→ ASSIGNED TASK:
If a line in the material below has the word "query", copy it.

****************

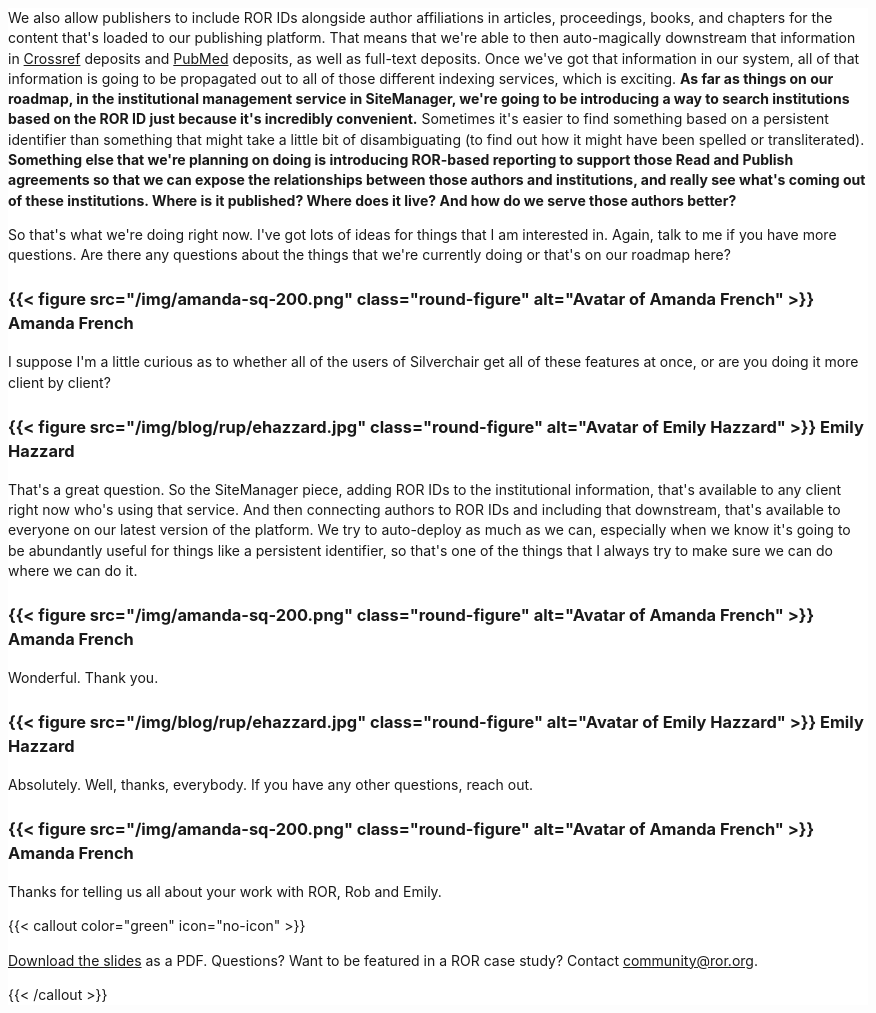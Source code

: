 We also allow publishers to include ROR IDs alongside author affiliations in articles, proceedings, books, and chapters for the content that's loaded to our publishing platform. That means that we're able to then auto-magically downstream that information in [Crossref](https://www.crossref.org) deposits and [PubMed](https://pubmed.ncbi.nlm.nih.gov/) deposits, as well as full-text deposits. Once we've got that information in our system, all of that information is going to be propagated out to all of those different indexing services, which is exciting. **As far as things on our roadmap, in the institutional management service in SiteManager, we're going to be introducing a way to search institutions based on the ROR ID just because it's incredibly convenient.** Sometimes it's easier to find something based on a persistent identifier than something that might take a little bit of disambiguating (to find out how it might have been spelled or transliterated). **Something else that we're planning on doing is introducing ROR-based reporting to support those Read and Publish agreements so that we can expose the relationships between those authors and institutions, and really see what's coming out of these institutions. Where is it published? Where does it live? And how do we serve those authors better?**

So that's what we're doing right now. I've got lots of ideas for things that I am interested in. Again, talk to me if you have more questions. Are there any questions about the things that we're currently doing or that's on our roadmap here?

### {{< figure src="/img/amanda-sq-200.png" class="round-figure" alt="Avatar of Amanda French" >}} Amanda French

I suppose I'm a little curious as to whether all of the users of Silverchair get all of these features at once, or are you doing it more client by client?

### {{< figure src="/img/blog/rup/ehazzard.jpg" class="round-figure" alt="Avatar of Emily Hazzard" >}} Emily Hazzard

That's a great question. So the SiteManager piece, adding ROR IDs to the institutional information, that's available to any client right now who's using that service. And then connecting authors to ROR IDs and including that downstream, that's available to everyone on our latest version of the platform. We try to auto-deploy as much as we can, especially when we know it's going to be abundantly useful for things like a persistent identifier, so that's one of the things that I always try to make sure we can do where we can do it.

### {{< figure src="/img/amanda-sq-200.png" class="round-figure" alt="Avatar of Amanda French" >}} Amanda French

Wonderful. Thank you.

### {{< figure src="/img/blog/rup/ehazzard.jpg" class="round-figure" alt="Avatar of Emily Hazzard" >}} Emily Hazzard

Absolutely. Well, thanks, everybody. If you have any other questions, reach out.

### {{< figure src="/img/amanda-sq-200.png" class="round-figure" alt="Avatar of Amanda French" >}} Amanda French

Thanks for telling us all about your work with ROR, Rob and Emily.

{{< callout color="green" icon="no-icon" >}} 

[Download the slides](/documents/2022-12-08-ROR-RUP-Silverchair-Slides.pdf) as a PDF. Questions? Want to be featured in a ROR case study? Contact <community@ror.org>.

{{< /callout >}} 
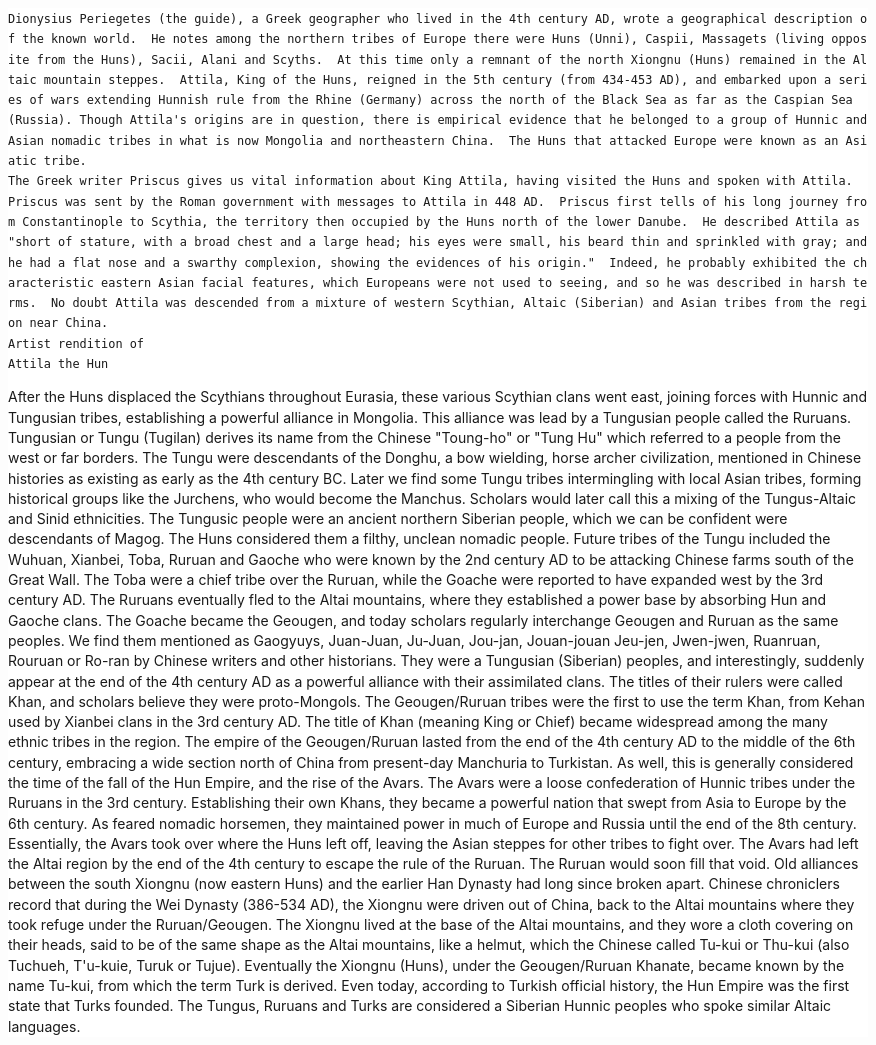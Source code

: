     Dionysius Periegetes (the guide), a Greek geographer who lived in the 4th century AD, wrote a geographical description of the known world.  He notes among the northern tribes of Europe there were Huns (Unni), Caspii, Massagets (living opposite from the Huns), Sacii, Alani and Scyths.  At this time only a remnant of the north Xiongnu (Huns) remained in the Altaic mountain steppes.  Attila, King of the Huns, reigned in the 5th century (from 434-453 AD), and embarked upon a series of wars extending Hunnish rule from the Rhine (Germany) across the north of the Black Sea as far as the Caspian Sea (Russia). Though Attila's origins are in question, there is empirical evidence that he belonged to a group of Hunnic and Asian nomadic tribes in what is now Mongolia and northeastern China.  The Huns that attacked Europe were known as an Asiatic tribe.
    The Greek writer Priscus gives us vital information about King Attila, having visited the Huns and spoken with Attila.  Priscus was sent by the Roman government with messages to Attila in 448 AD.  Priscus first tells of his long journey from Constantinople to Scythia, the territory then occupied by the Huns north of the lower Danube.  He described Attila as "short of stature, with a broad chest and a large head; his eyes were small, his beard thin and sprinkled with gray; and he had a flat nose and a swarthy complexion, showing the evidences of his origin."  Indeed, he probably exhibited the characteristic eastern Asian facial features, which Europeans were not used to seeing, and so he was described in harsh terms.  No doubt Attila was descended from a mixture of western Scythian, Altaic (Siberian) and Asian tribes from the region near China. 	
    Artist rendition of
    Attila the Hun
After the Huns displaced the Scythians throughout Eurasia, these various Scythian clans went east, joining forces with Hunnic and Tungusian tribes, establishing a powerful alliance in Mongolia.  This alliance was lead by a Tungusian people called the Ruruans.  Tungusian or Tungu (Tugilan) derives its name from the Chinese "Toung-ho" or "Tung Hu" which referred to a people from the west or far borders.  The Tungu were descendants of the Donghu, a bow wielding, horse archer civilization, mentioned in Chinese histories as existing as early as the 4th century BC.  Later we find some Tungu tribes intermingling with local Asian tribes, forming historical groups like the Jurchens, who would become the Manchus.  Scholars would later call this a mixing of the Tungus-Altaic and Sinid ethnicities.  The Tungusic people were an ancient northern Siberian people, which we can be confident were descendants of Magog.  The Huns considered them a filthy, unclean nomadic people. Future tribes of the Tungu included the Wuhuan, Xianbei, Toba, Ruruan and Gaoche who were known by the 2nd century AD to be attacking Chinese farms south of the Great Wall.  The Toba were a chief tribe over the Ruruan, while the Goache were reported to have expanded west by the 3rd century AD.  The Ruruans eventually fled to the Altai mountains, where they established a power base by absorbing Hun and Gaoche clans.  The Goache became the Geougen, and today scholars regularly interchange Geougen and Ruruan as the same peoples.  We find them mentioned as Gaogyuys, Juan-Juan, Ju-Juan, Jou-jan, Jouan-jouan Jeu-jen, Jwen-jwen, Ruanruan, Rouruan or Ro-ran by Chinese writers and other historians.  They were a Tungusian (Siberian) peoples, and interestingly, suddenly appear at the end of the 4th century AD as a powerful alliance with their assimilated clans.
The titles of their rulers were called Khan, and scholars believe they were proto-Mongols.  The Geougen/Ruruan tribes were the first to use the term Khan, from Kehan used by Xianbei clans in the 3rd century AD.  The title of Khan (meaning King or Chief) became widespread among the many ethnic tribes in the region.  The empire of the Geougen/Ruruan lasted from the end of the 4th century AD to the middle of the 6th century, embracing a wide section north of China from present-day Manchuria to Turkistan.  As well, this is generally considered the time of the fall of the Hun Empire, and the rise of the Avars.  The Avars were a loose confederation of Hunnic tribes under the Ruruans in the 3rd century.  Establishing their own Khans, they became a powerful nation that swept from Asia to Europe by the 6th century.  As feared nomadic horsemen, they maintained power in much of Europe and Russia until the end of the 8th century.  Essentially, the Avars took over where the Huns left off, leaving the Asian steppes for other tribes to fight over.
The Avars had left the Altai region by the end of the 4th century to escape the rule of the Ruruan.  The Ruruan would soon fill that void.  Old alliances between the south Xiongnu (now eastern Huns) and the earlier Han Dynasty had long since broken apart.  Chinese chroniclers record that during the Wei Dynasty (386-534 AD), the Xiongnu were driven out of China, back to the Altai mountains where they took refuge under the Ruruan/Geougen.  The Xiongnu lived at the base of the Altai mountains, and they wore a cloth covering on their heads, said to be of the same shape as the Altai mountains, like a helmut, which the Chinese called Tu-kui or Thu-kui (also Tuchueh, T'u-kuie, Turuk or Tujue).  Eventually the Xiongnu (Huns), under the Geougen/Ruruan Khanate, became known by the name Tu-kui, from which the term Turk is derived.  Even today, according to Turkish official history, the Hun Empire was the first state that Turks founded.  The Tungus, Ruruans and Turks are considered a Siberian Hunnic peoples who spoke similar Altaic languages.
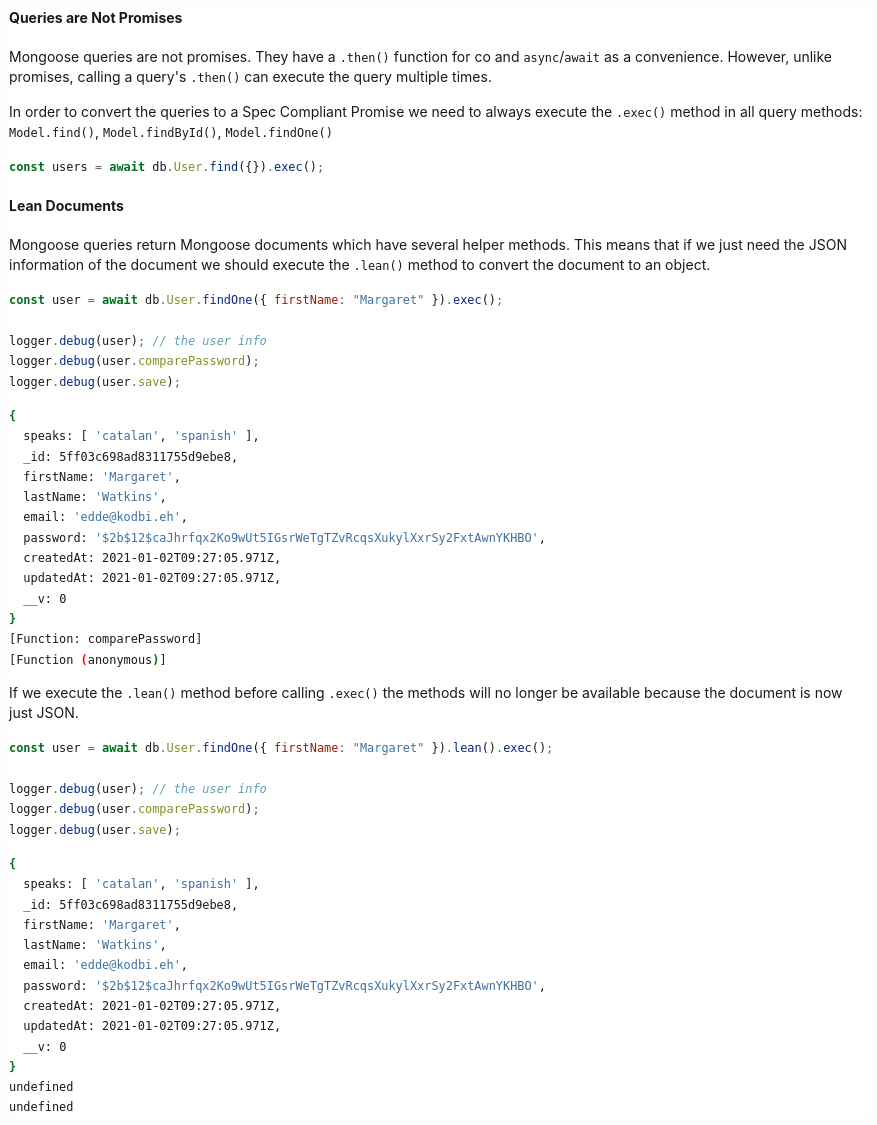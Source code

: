 #### Queries are Not Promises

Mongoose queries are not promises. They have a `.then()` function for co and `async`/`await` as a convenience. However, unlike promises, calling a query's `.then()` can execute the query multiple times.

In order to convert the queries to a Spec Compliant Promise we need to always execute the `.exec()` method in all query methods: `Model.find()`, `Model.findById()`, `Model.findOne()`

```js
const users = await db.User.find({}).exec();
```

#### Lean Documents

Mongoose queries return Mongoose documents which have several helper methods. This means that if we just need the JSON information of the document we should execute the `.lean()` method to convert the document to an object.

```js
const user = await db.User.findOne({ firstName: "Margaret" }).exec();

logger.debug(user); // the user info
logger.debug(user.comparePassword);
logger.debug(user.save);
```

```bash
{
  speaks: [ 'catalan', 'spanish' ],
  _id: 5ff03c698ad8311755d9ebe8,
  firstName: 'Margaret',
  lastName: 'Watkins',
  email: 'edde@kodbi.eh',
  password: '$2b$12$caJhrfqx2Ko9wUt5IGsrWeTgTZvRcqsXukylXxrSy2FxtAwnYKHBO',
  createdAt: 2021-01-02T09:27:05.971Z,
  updatedAt: 2021-01-02T09:27:05.971Z,
  __v: 0
}
[Function: comparePassword]
[Function (anonymous)]
```

If we execute the `.lean()` method before calling `.exec()` the methods will no longer be available because the document is now just JSON.

```js
const user = await db.User.findOne({ firstName: "Margaret" }).lean().exec();

logger.debug(user); // the user info
logger.debug(user.comparePassword);
logger.debug(user.save);
```

```bash
{
  speaks: [ 'catalan', 'spanish' ],
  _id: 5ff03c698ad8311755d9ebe8,
  firstName: 'Margaret',
  lastName: 'Watkins',
  email: 'edde@kodbi.eh',
  password: '$2b$12$caJhrfqx2Ko9wUt5IGsrWeTgTZvRcqsXukylXxrSy2FxtAwnYKHBO',
  createdAt: 2021-01-02T09:27:05.971Z,
  updatedAt: 2021-01-02T09:27:05.971Z,
  __v: 0
}
undefined
undefined
```
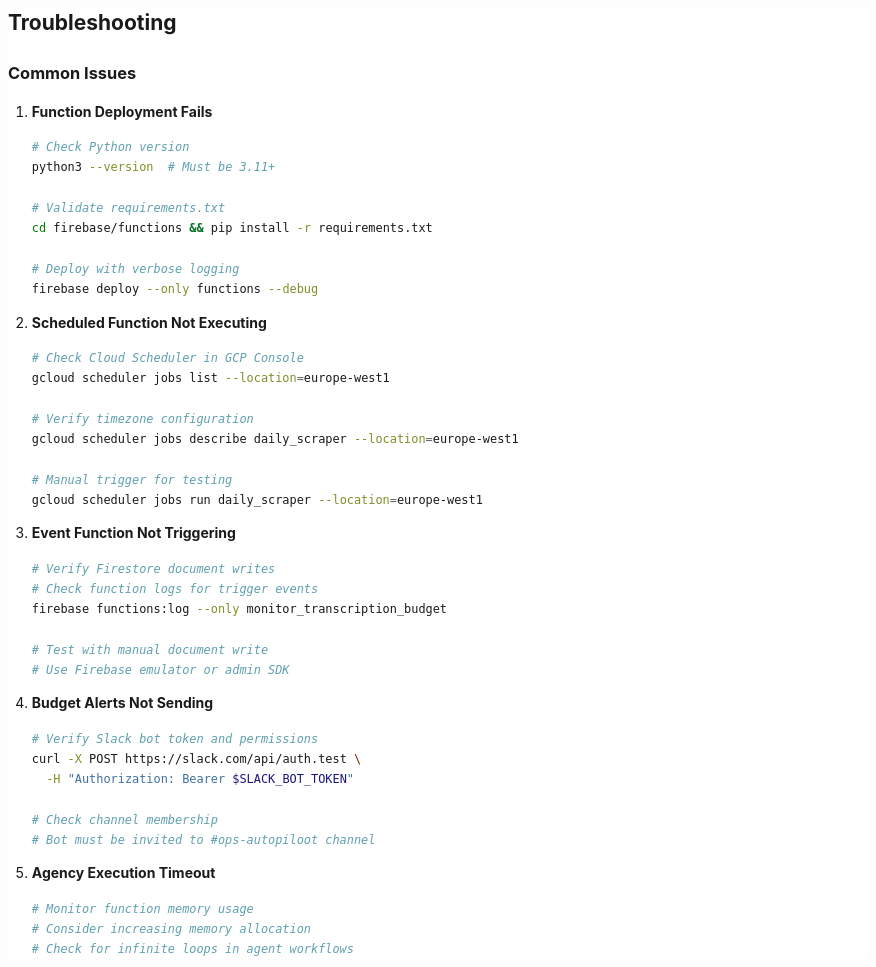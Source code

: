 ## Troubleshooting

### Common Issues

1. **Function Deployment Fails**

   ```bash
   # Check Python version
   python3 --version  # Must be 3.11+

   # Validate requirements.txt
   cd firebase/functions && pip install -r requirements.txt

   # Deploy with verbose logging
   firebase deploy --only functions --debug
   ```

2. **Scheduled Function Not Executing**

   ```bash
   # Check Cloud Scheduler in GCP Console
   gcloud scheduler jobs list --location=europe-west1

   # Verify timezone configuration
   gcloud scheduler jobs describe daily_scraper --location=europe-west1

   # Manual trigger for testing
   gcloud scheduler jobs run daily_scraper --location=europe-west1
   ```

3. **Event Function Not Triggering**

   ```bash
   # Verify Firestore document writes
   # Check function logs for trigger events
   firebase functions:log --only monitor_transcription_budget

   # Test with manual document write
   # Use Firebase emulator or admin SDK
   ```

4. **Budget Alerts Not Sending**

   ```bash
   # Verify Slack bot token and permissions
   curl -X POST https://slack.com/api/auth.test \
     -H "Authorization: Bearer $SLACK_BOT_TOKEN"

   # Check channel membership
   # Bot must be invited to #ops-autopiloot channel
   ```

5. **Agency Execution Timeout**
   ```bash
   # Monitor function memory usage
   # Consider increasing memory allocation
   # Check for infinite loops in agent workflows
   ```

****************

→ COMPLETED EXERCISE:
Mongoose queries are not promises. They have a `.then()` function for co and `async`/`await` as a convenience. However, unlike promises, calling a query's `.then()` can execute the query multiple times.
In order to convert the queries to a Spec Compliant Promise we need to always execute the `.exec()` method in all query methods: `Model.find()`, `Model.findById()`, `Model.findOne()`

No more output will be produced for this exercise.